The Cross of Christ is a symbol of victory transformed out of a symbol of defeat. The very change in the symbol shows the power of the transformation of the cross. For against all social, political, honorable, and personal forces at work in society, that which was the most shameful and offensive, that which was the source of defeat, became the greatest symbol of victory the world would ever see. But Easter isn’t really about the cross…it’s about the tomb. Turn in your Bibles to John 20.

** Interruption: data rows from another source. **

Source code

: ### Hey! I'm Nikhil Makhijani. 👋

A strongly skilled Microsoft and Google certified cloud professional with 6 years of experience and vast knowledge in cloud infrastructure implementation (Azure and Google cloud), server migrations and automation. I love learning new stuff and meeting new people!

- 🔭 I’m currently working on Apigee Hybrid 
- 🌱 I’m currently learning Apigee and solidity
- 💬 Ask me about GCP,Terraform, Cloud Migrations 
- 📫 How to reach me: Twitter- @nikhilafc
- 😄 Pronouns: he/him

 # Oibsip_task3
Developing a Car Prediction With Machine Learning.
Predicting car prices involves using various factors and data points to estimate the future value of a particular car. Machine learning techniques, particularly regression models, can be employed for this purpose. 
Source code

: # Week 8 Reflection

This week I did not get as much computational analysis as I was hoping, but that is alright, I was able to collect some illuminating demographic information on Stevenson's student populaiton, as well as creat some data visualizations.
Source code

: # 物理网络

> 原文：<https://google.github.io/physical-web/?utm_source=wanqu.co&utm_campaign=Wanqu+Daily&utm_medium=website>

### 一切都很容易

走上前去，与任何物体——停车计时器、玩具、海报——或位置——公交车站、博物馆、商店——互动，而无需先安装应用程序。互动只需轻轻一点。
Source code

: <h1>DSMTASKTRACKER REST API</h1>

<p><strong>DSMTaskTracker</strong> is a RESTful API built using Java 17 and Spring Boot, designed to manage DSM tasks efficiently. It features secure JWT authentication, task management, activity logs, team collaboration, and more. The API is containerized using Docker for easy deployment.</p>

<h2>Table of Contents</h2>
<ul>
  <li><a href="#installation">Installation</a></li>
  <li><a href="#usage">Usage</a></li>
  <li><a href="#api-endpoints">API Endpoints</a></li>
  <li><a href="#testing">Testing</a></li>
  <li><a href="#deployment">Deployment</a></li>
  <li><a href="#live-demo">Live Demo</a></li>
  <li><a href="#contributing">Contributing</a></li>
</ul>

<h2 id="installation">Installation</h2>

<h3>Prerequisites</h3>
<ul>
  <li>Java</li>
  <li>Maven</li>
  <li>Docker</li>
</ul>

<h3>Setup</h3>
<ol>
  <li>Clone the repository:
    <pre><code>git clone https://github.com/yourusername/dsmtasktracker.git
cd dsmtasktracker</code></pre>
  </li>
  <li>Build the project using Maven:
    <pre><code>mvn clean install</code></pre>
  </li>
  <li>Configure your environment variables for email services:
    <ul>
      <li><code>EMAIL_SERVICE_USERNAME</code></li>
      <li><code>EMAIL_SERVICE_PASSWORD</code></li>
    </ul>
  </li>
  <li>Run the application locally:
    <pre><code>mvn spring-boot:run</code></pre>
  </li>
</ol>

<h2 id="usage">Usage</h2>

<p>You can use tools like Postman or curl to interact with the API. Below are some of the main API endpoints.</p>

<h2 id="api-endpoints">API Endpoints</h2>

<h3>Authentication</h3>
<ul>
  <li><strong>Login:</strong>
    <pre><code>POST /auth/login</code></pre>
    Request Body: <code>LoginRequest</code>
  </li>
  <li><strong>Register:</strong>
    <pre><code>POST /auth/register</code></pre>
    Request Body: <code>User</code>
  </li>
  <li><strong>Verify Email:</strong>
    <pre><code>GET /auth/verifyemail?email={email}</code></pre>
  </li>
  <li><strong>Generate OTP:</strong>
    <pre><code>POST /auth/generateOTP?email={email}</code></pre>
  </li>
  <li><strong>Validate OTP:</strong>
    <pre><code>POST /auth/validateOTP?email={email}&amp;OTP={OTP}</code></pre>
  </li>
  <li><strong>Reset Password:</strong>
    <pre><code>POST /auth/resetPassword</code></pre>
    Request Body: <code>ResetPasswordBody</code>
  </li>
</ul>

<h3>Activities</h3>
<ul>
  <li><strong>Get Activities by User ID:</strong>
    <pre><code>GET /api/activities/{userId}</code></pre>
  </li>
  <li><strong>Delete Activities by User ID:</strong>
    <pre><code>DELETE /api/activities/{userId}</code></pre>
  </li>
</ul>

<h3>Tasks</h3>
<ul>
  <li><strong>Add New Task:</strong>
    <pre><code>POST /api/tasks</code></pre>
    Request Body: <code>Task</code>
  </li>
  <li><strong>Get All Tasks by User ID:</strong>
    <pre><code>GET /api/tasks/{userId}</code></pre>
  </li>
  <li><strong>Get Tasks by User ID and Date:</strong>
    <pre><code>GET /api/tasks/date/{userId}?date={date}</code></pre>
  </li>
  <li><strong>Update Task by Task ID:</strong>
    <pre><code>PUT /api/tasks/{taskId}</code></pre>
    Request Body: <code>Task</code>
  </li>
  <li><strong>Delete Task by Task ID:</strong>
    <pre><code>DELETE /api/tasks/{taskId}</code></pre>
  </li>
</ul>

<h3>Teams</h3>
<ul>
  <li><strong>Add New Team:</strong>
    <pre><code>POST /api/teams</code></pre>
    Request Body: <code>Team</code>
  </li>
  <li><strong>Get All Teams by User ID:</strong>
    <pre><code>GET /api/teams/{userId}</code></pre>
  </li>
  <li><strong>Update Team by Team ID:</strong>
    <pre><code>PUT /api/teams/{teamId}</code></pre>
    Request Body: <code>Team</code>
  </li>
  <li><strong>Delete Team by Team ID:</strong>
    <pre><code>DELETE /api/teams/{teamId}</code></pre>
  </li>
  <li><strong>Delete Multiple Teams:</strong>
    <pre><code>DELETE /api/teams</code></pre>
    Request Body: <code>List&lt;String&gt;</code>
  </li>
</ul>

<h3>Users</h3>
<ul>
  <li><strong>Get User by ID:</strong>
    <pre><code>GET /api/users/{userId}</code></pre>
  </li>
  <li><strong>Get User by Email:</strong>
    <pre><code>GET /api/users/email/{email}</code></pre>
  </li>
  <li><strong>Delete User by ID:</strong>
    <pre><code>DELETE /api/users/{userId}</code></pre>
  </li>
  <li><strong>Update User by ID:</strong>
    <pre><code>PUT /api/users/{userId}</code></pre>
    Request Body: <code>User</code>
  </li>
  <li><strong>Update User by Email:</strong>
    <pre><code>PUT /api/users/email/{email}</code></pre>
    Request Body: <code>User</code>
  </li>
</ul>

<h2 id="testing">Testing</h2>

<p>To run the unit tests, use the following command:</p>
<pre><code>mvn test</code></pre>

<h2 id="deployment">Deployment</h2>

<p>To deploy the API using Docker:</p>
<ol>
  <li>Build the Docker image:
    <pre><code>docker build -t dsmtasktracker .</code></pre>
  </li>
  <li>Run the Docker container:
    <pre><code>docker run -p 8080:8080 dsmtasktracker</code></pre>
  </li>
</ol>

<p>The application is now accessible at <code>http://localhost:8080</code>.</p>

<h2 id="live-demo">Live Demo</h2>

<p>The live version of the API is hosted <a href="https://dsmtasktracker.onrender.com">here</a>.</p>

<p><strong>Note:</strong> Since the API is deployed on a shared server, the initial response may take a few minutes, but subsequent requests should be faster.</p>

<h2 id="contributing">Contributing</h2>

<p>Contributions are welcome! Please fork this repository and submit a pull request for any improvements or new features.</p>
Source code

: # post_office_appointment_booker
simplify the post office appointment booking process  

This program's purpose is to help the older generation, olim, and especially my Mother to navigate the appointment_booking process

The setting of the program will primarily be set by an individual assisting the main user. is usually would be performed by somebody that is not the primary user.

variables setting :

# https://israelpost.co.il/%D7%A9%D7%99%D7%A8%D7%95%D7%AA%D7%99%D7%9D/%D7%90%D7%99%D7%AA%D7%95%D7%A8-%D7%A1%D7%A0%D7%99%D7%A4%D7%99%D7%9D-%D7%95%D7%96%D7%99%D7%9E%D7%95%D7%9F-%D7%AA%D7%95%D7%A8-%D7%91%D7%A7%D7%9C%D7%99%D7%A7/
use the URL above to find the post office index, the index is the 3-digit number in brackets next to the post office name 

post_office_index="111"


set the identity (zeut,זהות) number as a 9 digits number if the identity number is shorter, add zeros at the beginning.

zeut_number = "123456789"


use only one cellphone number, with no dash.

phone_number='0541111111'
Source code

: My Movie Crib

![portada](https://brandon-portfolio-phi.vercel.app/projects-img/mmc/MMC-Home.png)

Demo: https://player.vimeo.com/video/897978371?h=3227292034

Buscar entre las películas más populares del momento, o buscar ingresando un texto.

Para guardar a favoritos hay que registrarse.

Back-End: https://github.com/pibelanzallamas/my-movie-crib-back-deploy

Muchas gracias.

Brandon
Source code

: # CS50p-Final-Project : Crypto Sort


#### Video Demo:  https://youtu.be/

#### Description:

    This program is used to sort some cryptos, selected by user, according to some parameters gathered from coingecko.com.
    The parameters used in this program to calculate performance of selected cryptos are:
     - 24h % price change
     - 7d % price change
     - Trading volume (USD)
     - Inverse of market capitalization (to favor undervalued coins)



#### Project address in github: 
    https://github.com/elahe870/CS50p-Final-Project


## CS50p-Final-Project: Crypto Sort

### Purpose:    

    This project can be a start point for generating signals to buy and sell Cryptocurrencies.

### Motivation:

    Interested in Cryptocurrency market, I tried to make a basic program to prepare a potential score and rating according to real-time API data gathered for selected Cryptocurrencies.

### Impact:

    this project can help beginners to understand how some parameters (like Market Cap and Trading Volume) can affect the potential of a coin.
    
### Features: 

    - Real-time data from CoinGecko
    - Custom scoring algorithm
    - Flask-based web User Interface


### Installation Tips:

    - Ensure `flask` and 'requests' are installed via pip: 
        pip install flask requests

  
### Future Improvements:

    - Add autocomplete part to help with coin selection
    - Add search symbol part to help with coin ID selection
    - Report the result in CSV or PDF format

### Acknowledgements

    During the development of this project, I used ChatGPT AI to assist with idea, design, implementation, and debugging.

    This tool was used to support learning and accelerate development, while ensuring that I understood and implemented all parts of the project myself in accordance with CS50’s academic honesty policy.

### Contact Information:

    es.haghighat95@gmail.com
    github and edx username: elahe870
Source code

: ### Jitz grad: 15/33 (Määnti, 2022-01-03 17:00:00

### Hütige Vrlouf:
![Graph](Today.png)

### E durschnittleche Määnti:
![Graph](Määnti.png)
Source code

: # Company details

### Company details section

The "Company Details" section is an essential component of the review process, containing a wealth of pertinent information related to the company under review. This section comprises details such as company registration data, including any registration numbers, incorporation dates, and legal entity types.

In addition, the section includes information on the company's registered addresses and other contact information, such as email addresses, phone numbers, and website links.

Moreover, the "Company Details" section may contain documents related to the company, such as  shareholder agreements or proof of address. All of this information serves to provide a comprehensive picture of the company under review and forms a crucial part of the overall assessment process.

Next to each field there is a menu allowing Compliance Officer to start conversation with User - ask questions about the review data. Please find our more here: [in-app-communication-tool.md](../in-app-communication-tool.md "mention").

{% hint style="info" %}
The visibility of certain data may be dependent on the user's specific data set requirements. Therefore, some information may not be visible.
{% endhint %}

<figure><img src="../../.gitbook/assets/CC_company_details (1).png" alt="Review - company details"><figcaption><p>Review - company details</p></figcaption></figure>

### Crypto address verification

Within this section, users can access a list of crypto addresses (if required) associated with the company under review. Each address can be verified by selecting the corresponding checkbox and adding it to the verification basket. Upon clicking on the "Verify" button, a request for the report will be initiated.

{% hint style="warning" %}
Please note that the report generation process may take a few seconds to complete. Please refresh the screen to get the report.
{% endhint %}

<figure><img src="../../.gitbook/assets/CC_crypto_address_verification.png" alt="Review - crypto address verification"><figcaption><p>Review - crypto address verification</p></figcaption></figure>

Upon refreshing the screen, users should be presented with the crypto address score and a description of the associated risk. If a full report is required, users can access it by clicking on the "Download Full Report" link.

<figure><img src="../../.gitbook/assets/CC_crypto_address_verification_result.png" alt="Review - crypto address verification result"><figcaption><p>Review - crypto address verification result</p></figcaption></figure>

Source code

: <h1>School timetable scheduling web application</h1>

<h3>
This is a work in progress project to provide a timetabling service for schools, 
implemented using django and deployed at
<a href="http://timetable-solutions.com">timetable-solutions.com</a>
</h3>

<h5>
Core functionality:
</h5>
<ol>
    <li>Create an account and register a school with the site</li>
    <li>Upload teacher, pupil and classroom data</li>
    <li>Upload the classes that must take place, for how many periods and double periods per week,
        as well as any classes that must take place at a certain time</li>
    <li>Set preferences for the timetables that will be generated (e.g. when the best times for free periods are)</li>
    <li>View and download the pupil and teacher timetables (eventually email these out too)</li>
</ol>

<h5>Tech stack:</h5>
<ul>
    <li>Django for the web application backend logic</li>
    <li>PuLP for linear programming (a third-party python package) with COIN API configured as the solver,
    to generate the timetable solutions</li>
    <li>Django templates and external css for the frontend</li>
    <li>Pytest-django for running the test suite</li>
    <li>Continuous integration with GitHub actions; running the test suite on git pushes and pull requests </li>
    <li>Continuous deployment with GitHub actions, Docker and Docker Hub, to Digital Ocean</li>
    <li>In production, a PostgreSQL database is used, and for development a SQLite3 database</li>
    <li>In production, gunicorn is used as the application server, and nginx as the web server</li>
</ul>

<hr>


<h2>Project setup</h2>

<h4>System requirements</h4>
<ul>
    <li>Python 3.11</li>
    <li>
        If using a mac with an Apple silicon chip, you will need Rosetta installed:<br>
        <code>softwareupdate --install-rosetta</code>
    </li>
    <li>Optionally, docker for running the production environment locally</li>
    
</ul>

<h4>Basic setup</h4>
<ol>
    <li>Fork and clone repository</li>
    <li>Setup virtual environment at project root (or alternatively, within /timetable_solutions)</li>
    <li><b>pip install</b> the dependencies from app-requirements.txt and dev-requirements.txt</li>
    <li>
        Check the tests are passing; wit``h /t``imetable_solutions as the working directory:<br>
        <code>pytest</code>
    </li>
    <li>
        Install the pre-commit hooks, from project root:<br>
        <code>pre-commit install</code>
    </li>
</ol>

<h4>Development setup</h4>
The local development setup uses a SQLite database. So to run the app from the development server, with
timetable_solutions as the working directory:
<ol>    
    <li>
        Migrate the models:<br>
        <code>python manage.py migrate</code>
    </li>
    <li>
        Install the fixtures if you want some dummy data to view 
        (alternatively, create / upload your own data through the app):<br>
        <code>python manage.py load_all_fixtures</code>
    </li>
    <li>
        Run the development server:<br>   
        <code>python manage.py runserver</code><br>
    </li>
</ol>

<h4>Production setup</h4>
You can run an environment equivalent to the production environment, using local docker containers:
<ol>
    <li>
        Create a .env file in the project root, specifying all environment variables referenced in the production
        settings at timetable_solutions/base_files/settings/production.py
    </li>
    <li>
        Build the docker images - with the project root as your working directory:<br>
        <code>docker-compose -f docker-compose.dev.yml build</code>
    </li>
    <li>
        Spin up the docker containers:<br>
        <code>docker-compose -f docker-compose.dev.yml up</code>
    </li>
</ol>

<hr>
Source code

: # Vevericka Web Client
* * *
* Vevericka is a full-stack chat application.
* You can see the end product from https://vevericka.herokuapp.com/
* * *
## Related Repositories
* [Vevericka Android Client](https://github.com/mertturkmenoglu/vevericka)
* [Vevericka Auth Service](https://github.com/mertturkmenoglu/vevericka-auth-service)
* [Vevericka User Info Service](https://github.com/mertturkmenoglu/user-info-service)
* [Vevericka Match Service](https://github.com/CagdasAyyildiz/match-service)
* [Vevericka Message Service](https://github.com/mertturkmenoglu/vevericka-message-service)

We all look at life through different perspectives. The things that we have seen, the things we have experienced, and the things we have done affect the way in which we view life. Our own personal biographies and our testimonies change our perspectives of the world. These perspectives do not just affect how we see, but what we see. A woman who has been betrayed in by the men in her life will often times have a hard time seeing men as trustworthy. A man whose life has been characterized by disappointments and failures will commonly expect failures and disappointments in his future. Those who have been hurt by love find it hard to love. The things that have happened to us and the things we have done affect our perceptions. We are going to look at a few different perspectives of the tomb and I want you to look at these characters…and ask which one am I? I am convinced that if we look at these few characters each one of us will see a reflection of ourselves in one of them. Let’s look at the text:

Jn 20:1 Early on the first day of the week, while it was still dark, Mary Magdalene went to the tomb and saw that the stone had been removed from the entrance. Jn 20:2 So she came running to Simon Peter and the other disciple, the one Jesus loved, and said, “They have taken the Lord out of the tomb, and we don’t know where they have put him!” Jn 20:3 So Peter and the other disciple started for the tomb. Jn 20:4 Both were running, but the other disciple outran Peter and reached the tomb first. Jn 20:5 He bent over and looked in at the strips of linen lying there but did not go in. Jn 20:6 Then Simon Peter, who was behind him, arrived and went into the tomb. He saw the strips of linen lying there, Jn 20:7 as well as the burial cloth that had been around Jesus’ head. The cloth was folded up by itself, separate from the linen. Jn 20:8 Finally the other disciple, who had reached the tomb first, also went inside. He saw and believed. Jn 20:9 (They still did not understand from Scripture that Jesus had to rise from the dead.) Jn 20:10 Then the disciples went back to their homes, Jn 20:11 but Mary stood outside the tomb crying. As she wept, she bent over to look into the tomb Jn 20:12 and saw two angels in white, seated where Jesus’ body had been, one at the head and the other at the foot. Jn 20:13 They asked her, “Woman, why are you crying?” “They have taken my Lord away,” she said, “and I don’t know where they have put him.” Jn 20:14 At this, she turned around and saw Jesus standing there, but she did not realize that it was Jesus. Jn 20:15 “Woman,” he said, “why are you crying? Who is it you are looking for?” Thinking he was the gardener, she said, “Sir, if you have carried him away, tell me where you have put him, and I will get him.” Jn 20:16 Jesus said to her, “Mary.” She turned toward him and cried out in Aramaic, “Rabboni!” (which means Teacher). Jn 20:17 Jesus said, “Do not hold on to me, for I have not yet returned to the Father. Go instead to my brothers and tell them, ‘I am returning to my Father and your Father, to my God and your God.’ ” Jn 20:18 Mary Magdalene went to the disciples with the news: “I have seen the Lord!” And she told them that he had said these things to her.